You can notice 4 customization points that are not given in the previous code. The first one is the tree node selection during a step of the search. I used something standard for this, with Upper Confidence bounds applied to Trees (UCT) that balances exploration (getting new data) and exploitation (using acquired data). If a node has never been explored, the selecter will select it and immediately stop the selection. For the last customization point, I also used something standard. The evaluation picks:

- the solved node with the highest outcome if it exists
- otherwise the node with the highest number of visits
- or the node with the highest rewards sum if there are multiple nodes with the maximal number of visits

The second customization point which chooses which moves to consider is quite important in this game.
As `N`

can be equal to `35`

, there are up to `1225 = 35×35`

tiles.
For a board of maximal size, if we consider all possible moves, the first MCTS node has `1225`

children, each child has `1224`

children.
This represents almost 15 million nodes for only two colored tiles, while there can be up to `70`

colored tiles.
We cannot consider all possible moves, we need a heuristic to choose only a subset of interesting moves.
I used here the same heuristic as my previous bot which is computation heavy but gave me good results in the past.

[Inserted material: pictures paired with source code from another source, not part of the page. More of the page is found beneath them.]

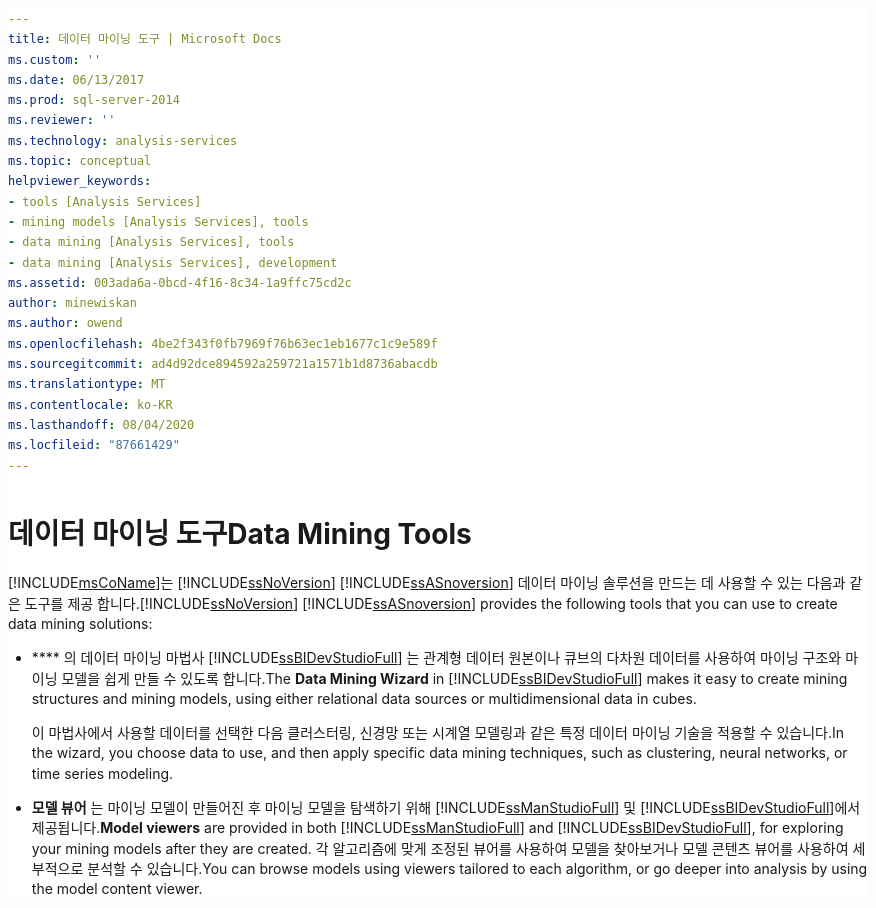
 ```yaml
---
title: 데이터 마이닝 도구 | Microsoft Docs
ms.custom: ''
ms.date: 06/13/2017
ms.prod: sql-server-2014
ms.reviewer: ''
ms.technology: analysis-services
ms.topic: conceptual
helpviewer_keywords:
- tools [Analysis Services]
- mining models [Analysis Services], tools
- data mining [Analysis Services], tools
- data mining [Analysis Services], development
ms.assetid: 003ada6a-0bcd-4f16-8c34-1a9ffc75cd2c
author: minewiskan
ms.author: owend
ms.openlocfilehash: 4be2f343f0fb7969f76b63ec1eb1677c1c9e589f
ms.sourcegitcommit: ad4d92dce894592a259721a1571b1d8736abacdb
ms.translationtype: MT
ms.contentlocale: ko-KR
ms.lasthandoff: 08/04/2020
ms.locfileid: "87661429"
---
```

# <a name="data-mining-tools"></a><span data-ttu-id="ab1e3-102">데이터 마이닝 도구</span><span class="sxs-lookup"><span data-stu-id="ab1e3-102">Data Mining Tools</span></span>
  [!INCLUDE[msCoName](../../includes/msconame-md.md)]<span data-ttu-id="ab1e3-103">는 [!INCLUDE[ssNoVersion](../../includes/ssnoversion-md.md)] [!INCLUDE[ssASnoversion](../../includes/ssasnoversion-md.md)] 데이터 마이닝 솔루션을 만드는 데 사용할 수 있는 다음과 같은 도구를 제공 합니다.</span><span class="sxs-lookup"><span data-stu-id="ab1e3-103">[!INCLUDE[ssNoVersion](../../includes/ssnoversion-md.md)] [!INCLUDE[ssASnoversion](../../includes/ssasnoversion-md.md)] provides the following tools that you can use to create data mining solutions:</span></span>  
  
-   <span data-ttu-id="ab1e3-104">\*\*\*\* 의 데이터 마이닝 마법사 [!INCLUDE[ssBIDevStudioFull](../../includes/ssbidevstudiofull-md.md)] 는 관계형 데이터 원본이나 큐브의 다차원 데이터를 사용하여 마이닝 구조와 마이닝 모델을 쉽게 만들 수 있도록 합니다.</span><span class="sxs-lookup"><span data-stu-id="ab1e3-104">The **Data Mining Wizard** in [!INCLUDE[ssBIDevStudioFull](../../includes/ssbidevstudiofull-md.md)] makes it easy to create mining structures and mining models, using either relational data sources or multidimensional data in cubes.</span></span>  
  
     <span data-ttu-id="ab1e3-105">이 마법사에서 사용할 데이터를 선택한 다음 클러스터링, 신경망 또는 시계열 모델링과 같은 특정 데이터 마이닝 기술을 적용할 수 있습니다.</span><span class="sxs-lookup"><span data-stu-id="ab1e3-105">In the wizard, you choose data to use, and then apply specific data mining techniques, such as clustering, neural networks, or time series modeling.</span></span>  
  
-   <span data-ttu-id="ab1e3-106">**모델 뷰어** 는 마이닝 모델이 만들어진 후 마이닝 모델을 탐색하기 위해 [!INCLUDE[ssManStudioFull](../../includes/ssmanstudiofull-md.md)] 및 [!INCLUDE[ssBIDevStudioFull](../../includes/ssbidevstudiofull-md.md)]에서 제공됩니다.</span><span class="sxs-lookup"><span data-stu-id="ab1e3-106">**Model viewers** are provided in both [!INCLUDE[ssManStudioFull](../../includes/ssmanstudiofull-md.md)] and [!INCLUDE[ssBIDevStudioFull](../../includes/ssbidevstudiofull-md.md)], for exploring your mining models after they are created.</span></span>  <span data-ttu-id="ab1e3-107">각 알고리즘에 맞게 조정된 뷰어를 사용하여 모델을 찾아보거나 모델 콘텐츠 뷰어를 사용하여 세부적으로 분석할 수 있습니다.</span><span class="sxs-lookup"><span data-stu-id="ab1e3-107">You can browse models using viewers tailored to each algorithm, or go deeper into analysis by using the model content viewer.</span></span>  
  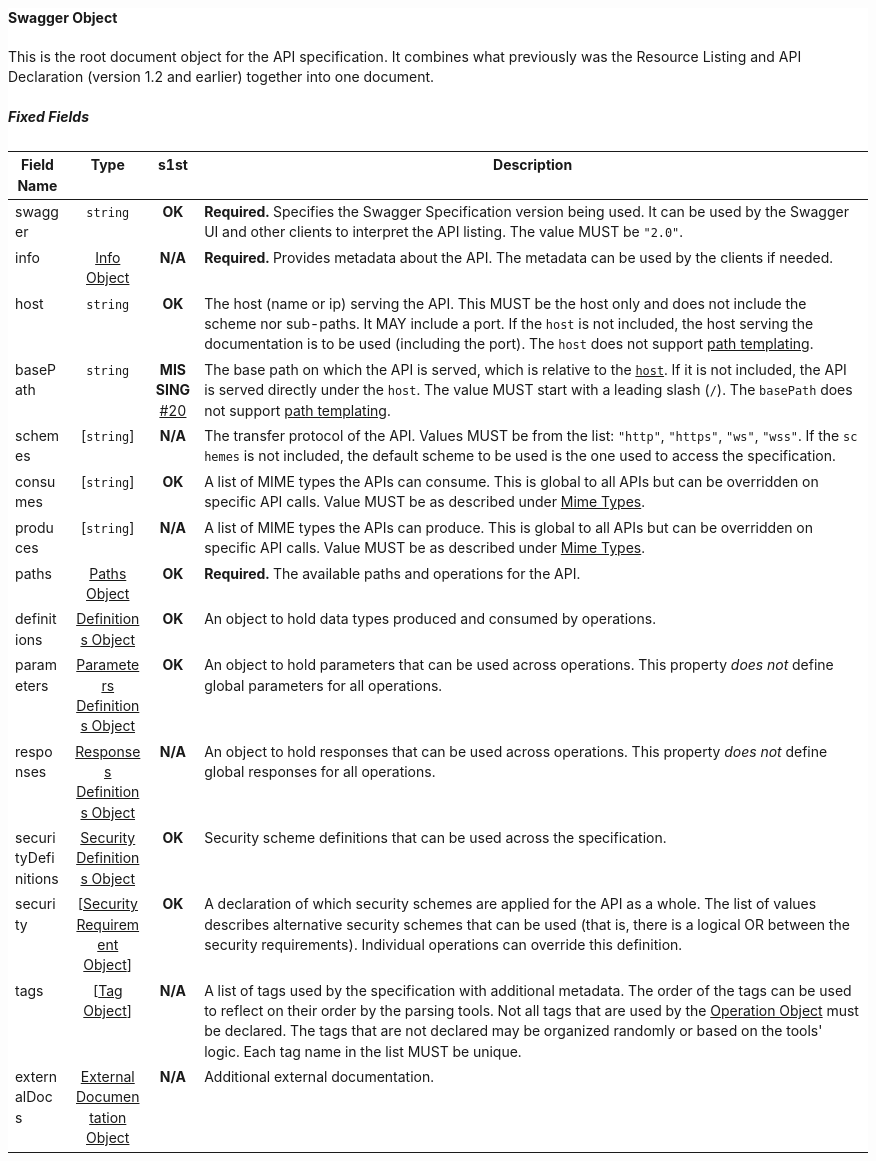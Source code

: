 #### <a name="swaggerObject"></a>Swagger Object

This is the root document object for the API specification. It combines what previously was the Resource Listing and API
Declaration (version 1.2 and earlier) together into one document.

##### Fixed Fields

Field Name | Type | s1st | Description
---|:---:|:---:|---
<a name="swaggerSwagger"></a>swagger | `string` | **OK** | **Required.** Specifies the Swagger Specification version being used. It can be used by the Swagger UI and other clients to interpret the API listing. The value MUST be `"2.0"`.
<a name="swaggerInfo"></a>info | [Info Object](#infoObject) | **N/A** | **Required.** Provides metadata about the API. The metadata can be used by the clients if needed.
<a name="swaggerHost"></a>host | `string` | **OK** | The host (name or ip) serving the API. This MUST be the host only and does not include the scheme nor sub-paths. It MAY include a port. If the `host` is not included, the host serving the documentation is to be used (including the port). The `host` does not support [path templating](#pathTemplating).
<a name="swaggerBasePath"></a>basePath | `string` | **MISSING**[#20](https://github.com/sarnowski/swagger1st/issues/20) | The base path on which the API is served, which is relative to the [`host`](#swaggerHost). If it is not included, the API is served directly under the `host`. The value MUST start with a leading slash (`/`). The `basePath` does not support [path templating](#pathTemplating). 
<a name="swaggerSchemes"></a>schemes | [`string`] | **N/A** | The transfer protocol of the API. Values MUST be from the list: `"http"`, `"https"`, `"ws"`, `"wss"`. If the `schemes` is not included, the default scheme to be used is the one used to access the specification.
<a name="swaggerConsumes"></a>consumes | [`string`] | **OK** | A list of MIME types the APIs can consume. This is global to all APIs but can be overridden on specific API calls. Value MUST be as described under [Mime Types](#mimeTypes).
<a name="swaggerProduces"></a>produces | [`string`] | **N/A** | A list of MIME types the APIs can produce. This is global to all APIs but can be overridden on specific API calls. Value MUST be as described under [Mime Types](#mimeTypes).
<a name="swaggerPaths"></a>paths | [Paths Object](#pathsObject) | **OK** | **Required.** The available paths and operations for the API.
<a name="swaggerDefinitions"></a>definitions | [Definitions Object](#definitionsObject) | **OK** | An object to hold data types produced and consumed by operations.
<a name="swaggerParameters"></a>parameters | [Parameters Definitions Object](#parametersDefinitionsObject) | **OK** | An object to hold parameters that can be used across operations. This property *does not* define global parameters for all operations.
<a name="swaggerResponses"></a>responses | [Responses Definitions Object](#responsesDefinitionsObject) | **N/A** | An object to hold responses that can be used across operations. This property *does not* define global responses for all operations.
<a name="swaggerSecurityDefinitions"></a>securityDefinitions | [Security Definitions Object](#securityDefinitionsObject) | **OK** | Security scheme definitions that can be used across the specification.
<a name="swaggerSecurity"></a>security | [[Security Requirement Object](#securityRequirementObject)] | **OK** | A declaration of which security schemes are applied for the API as a whole. The list of values describes alternative security schemes that can be used (that is, there is a logical OR between the security requirements). Individual operations can override this definition.
<a name="swaggerTags"></a>tags | [[Tag Object](#tagObject)] | **N/A** | A list of tags used by the specification with additional metadata. The order of the tags can be used to reflect on their order by the parsing tools. Not all tags that are used by the [Operation Object](#operationObject) must be declared. The tags that are not declared may be organized randomly or based on the tools' logic. Each tag name in the list MUST be unique.
<a name="swaggerExternalDocs"></a>externalDocs | [External Documentation Object](#externalDocumentationObject) | **N/A** | Additional external documentation.
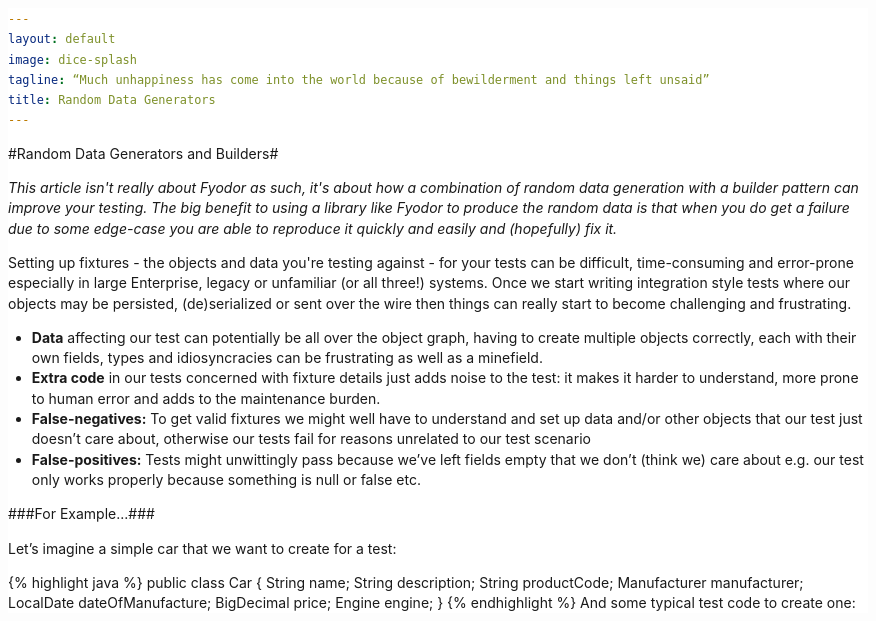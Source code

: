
 ```yaml
---
layout: default
image: dice-splash
tagline: “Much unhappiness has come into the world because of bewilderment and things left unsaid”
title: Random Data Generators
---
```


#Random Data Generators and Builders#

*This article isn't really about Fyodor as such, it's about how a combination of random data generation
with a builder pattern can improve your testing. The big benefit to using a library like Fyodor to produce 
 the random data is that when you do get a failure due to some edge-case you are able to reproduce it 
 quickly and easily and (hopefully) fix it.*

Setting up fixtures - the objects and data you're testing against - for your tests can be difficult, time-consuming and error-prone
especially in large Enterprise, legacy or unfamiliar (or all three!) systems.
Once we start writing integration style tests where our objects may be persisted, (de)serialized or sent over the wire
then things can really start to become challenging and frustrating.

* **Data** affecting our test can potentially be all over the object graph, having to create
multiple objects correctly, each with their own fields, types and idiosyncracies can be frustrating 
as well as a minefield.
* **Extra code** in our tests concerned with fixture details just adds noise to the test: 
it makes it harder to understand, more prone to human error and adds to the maintenance burden.
* **False-negatives:** To get valid fixtures we might well have to understand and set up data and/or other 
objects that our test just doesn’t care about, otherwise our tests fail for reasons unrelated 
to our test scenario
* **False-positives:** Tests might unwittingly pass because we’ve left fields empty that we don’t 
(think we) care about e.g. our test only works properly because something is null or false etc.

###For Example...###

Let’s imagine a simple car that we want to create for a test:

{% highlight java %}
public class Car {
    String name;
    String description;
    String productCode;
    Manufacturer manufacturer;
    LocalDate dateOfManufacture;
    BigDecimal price;
    Engine engine;
}
{% endhighlight %}
And some typical test code to create one:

The third customization point is quite simple, I perform a rollout with the same move selection heuristic as in the expansion step.
Once there are `2×T`

colored tiles, the moves are simulated and the score is computed.
The reward is the score of the final board divided by the maximum positive score and is offsetted by `0.5`

.
This way the reward goes from `0.0`

(large defeat) to `1.0`

(large victory), `0.5`

represents a draw and any reward close to `0.5`

represents a small defeat or victory.

After some unit tests for the board and MCTS, I wrote an arena to test my different bot versions.
The previous version did not have MCTS solver and tree reuse but has an additional feature.
I was not sure this feature improved the overall quality of the bot, so I have made a version without this feature and let the two versions fight in the arena.
After 350 matches in the arena, the version with that feature had a win rate of 51.23 ± 2.7%.
So it did improve the win rate but not significantly to try to implement this feature in the new version.
Instead, I let the new version, let us call it `v02`

, and the previous version, `v01`

, fight in the arena.
After 100 matches, `v02`

had a win rate of 70.10 ± 4.5%.
I did not wait any longer and submitted `v02`

in the CodinGame's arena.
Below are the results of that submission.

CodinGamer | TrueSkill | Win Rate | Submission Date | |
---|---|---|---|---|

1 | Redstrike | 47.93 | 00% | 2019-06-16 |

2 | MSmits | 46.59 | 67% | 2020-03-15 |

3 | EricSMSO | 43.01 | 00% | 2019-06-04 |

4 | _Royale | 42.16 | 50% | 2020-02-26 |

5 | VirtualAtom | 41.73 | 2020-12-29 | |

6 | eulerscheZahl | 41.50 | 29% | 2020-09-07 |

7 | DomiKo | 41.25 | 75% | 2020-10-14 |

8 | ValGrowth | 39.06 | 83% | 2020-06-17 |

9 | Apfeloxid | 38.41 | 80% | 2019-04-29 |

10 | dbdr | 37.42 | 71% | 2020-09-08 |

The bot `v02`

was indeed better.
I had a look at cgstats to check my win rates and the number of matches against players.
During this submission, `v02`

was very weak against Redstrike with 10 defeats!
When I tried in the CodinGame IDE to fight against Redstrike (those matches do not count in the rankings), I won 4 out 5 times.
I think my bot is unstable and different submission matches could lead to a different ranking.
If I do another version, I will have to improve the stability.

In this article, I showed how to write an MCTS for Langton's Ant, a bot programming on CodinGame. With MCTS solver, tree reuse, and a heuristic to select which moves to consider, the bot finished at place #5.

I have always thought that the weak part of my bot is the move heuristic. I tried some other heuristics, but they lead to worse results. Opponents seem to use another heuristic since they play moves my bot did not consider (see table below). As a consequence, my bot has to reset the search tree, losing any collected information, to start the search in a new branch. Also, a performance profile showed me that my current heuristic represents 90.77% of the MCTS runtime. If I find a heuristic almost as good as the current one but less computation-heavy, I would be able to explore more game states and play better moves.

CodinGamer | Expected Move |
---|---|

Redstrike | 73.7% |

MSmits | 80.8% |

EricSMSO | 85.1% |

_Royale | 76.6% |

eulerscheZahl | 90.8% |

Since you are now acquainted with MCTS, I recommend you trying the bot programming Ultimate Tic-Tac-Toe (UTTT) on CodinGame. You can achieve a high rank in UTTT with a simple MCTS, tuned for performance. To be promoted to the Legend league, you only need to improve your number of MCTS iterations per turn. Profile your bot, optimize it, and see you in Legend! 😎